Samuel Eto’o, ex calciatore ed attuale presidente della federazione del Camerun, ha parlato a La Repubblica di vari temi legati calcio e do una gara di beneficenza che si terrà a San Siro il 23 maggio in cui ci saranno vari campioni quali Messi, Puyol, Sneijder, Pirlo, Seedorf, Dybala, Totti, Pippo Inzaghi, Shevchenko, Thuram. Tutti insieme appassionatamente per dare un calcio a chi vuole un pallone segregato. Il ricavato della serata andrà alla fondazione di Eto’o e a Slums Dunk.

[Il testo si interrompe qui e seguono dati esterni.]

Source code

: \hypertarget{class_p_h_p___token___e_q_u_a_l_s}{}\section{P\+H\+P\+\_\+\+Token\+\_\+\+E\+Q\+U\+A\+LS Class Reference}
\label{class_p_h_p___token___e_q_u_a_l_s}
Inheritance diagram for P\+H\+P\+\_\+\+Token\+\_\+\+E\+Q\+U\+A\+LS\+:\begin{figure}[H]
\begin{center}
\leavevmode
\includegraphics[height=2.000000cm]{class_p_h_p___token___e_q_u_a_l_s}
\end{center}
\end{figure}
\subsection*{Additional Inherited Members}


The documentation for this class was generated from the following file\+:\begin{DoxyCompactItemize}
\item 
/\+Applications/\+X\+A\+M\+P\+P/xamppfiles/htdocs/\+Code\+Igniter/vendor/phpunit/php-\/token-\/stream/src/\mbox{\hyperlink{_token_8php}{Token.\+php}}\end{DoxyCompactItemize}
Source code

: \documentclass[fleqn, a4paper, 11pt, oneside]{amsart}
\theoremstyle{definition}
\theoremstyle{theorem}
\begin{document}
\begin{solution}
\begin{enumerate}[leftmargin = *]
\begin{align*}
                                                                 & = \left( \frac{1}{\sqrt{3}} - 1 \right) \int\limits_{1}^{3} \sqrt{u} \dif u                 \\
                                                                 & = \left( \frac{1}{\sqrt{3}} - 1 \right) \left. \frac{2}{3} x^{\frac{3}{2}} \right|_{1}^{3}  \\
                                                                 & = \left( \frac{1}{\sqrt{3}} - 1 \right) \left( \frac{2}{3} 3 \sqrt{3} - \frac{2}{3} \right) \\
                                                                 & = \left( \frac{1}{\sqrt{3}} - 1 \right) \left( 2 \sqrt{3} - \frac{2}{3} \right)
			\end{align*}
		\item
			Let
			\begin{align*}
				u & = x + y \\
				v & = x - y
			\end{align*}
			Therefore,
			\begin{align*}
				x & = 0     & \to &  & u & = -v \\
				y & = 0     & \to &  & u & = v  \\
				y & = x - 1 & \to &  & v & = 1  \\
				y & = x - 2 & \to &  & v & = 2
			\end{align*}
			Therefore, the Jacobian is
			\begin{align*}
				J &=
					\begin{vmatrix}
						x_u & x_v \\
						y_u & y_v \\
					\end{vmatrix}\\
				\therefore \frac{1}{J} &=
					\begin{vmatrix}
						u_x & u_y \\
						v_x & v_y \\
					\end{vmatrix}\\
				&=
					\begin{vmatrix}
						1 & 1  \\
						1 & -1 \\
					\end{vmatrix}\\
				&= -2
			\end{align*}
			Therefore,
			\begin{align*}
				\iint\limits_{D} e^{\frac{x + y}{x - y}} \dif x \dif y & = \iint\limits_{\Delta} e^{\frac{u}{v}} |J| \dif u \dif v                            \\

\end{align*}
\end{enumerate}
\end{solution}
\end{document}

Eto'o sul calcio e il razzismo

Eto’o: “L’Italia è il Paese meno razzista d’Europa, ma qualcuno ne sporca l’immagine”- immagine 2

L'intervista ad Eto'o:

Eto’o, lei schiererà gli Eroi dell’Integrazione.

«Si. Non voglio parlare di calcio, ma di quello che il calcio può fare per favorire integrazione e inclusione. È un mezzo straordinario perché vola sugli ostacoli e parla tutte le lingue. Ho giocato in molti Paesi e da due, Spagna e Italia, sono stato accolto benissimo. Bisogna essere capaci di guardare oltre il pallone, perché tutti noi giocatori abbiamo la possibilità di godere del bello e di apprendere l’arte e la cultura di altri Paesi. Il messaggio è che possiamo vivere insieme, dentro e fuori il campo, rispettandoci, anche se ci sono società che si credono più importanti e che tendono subito ad affermare gerarchie».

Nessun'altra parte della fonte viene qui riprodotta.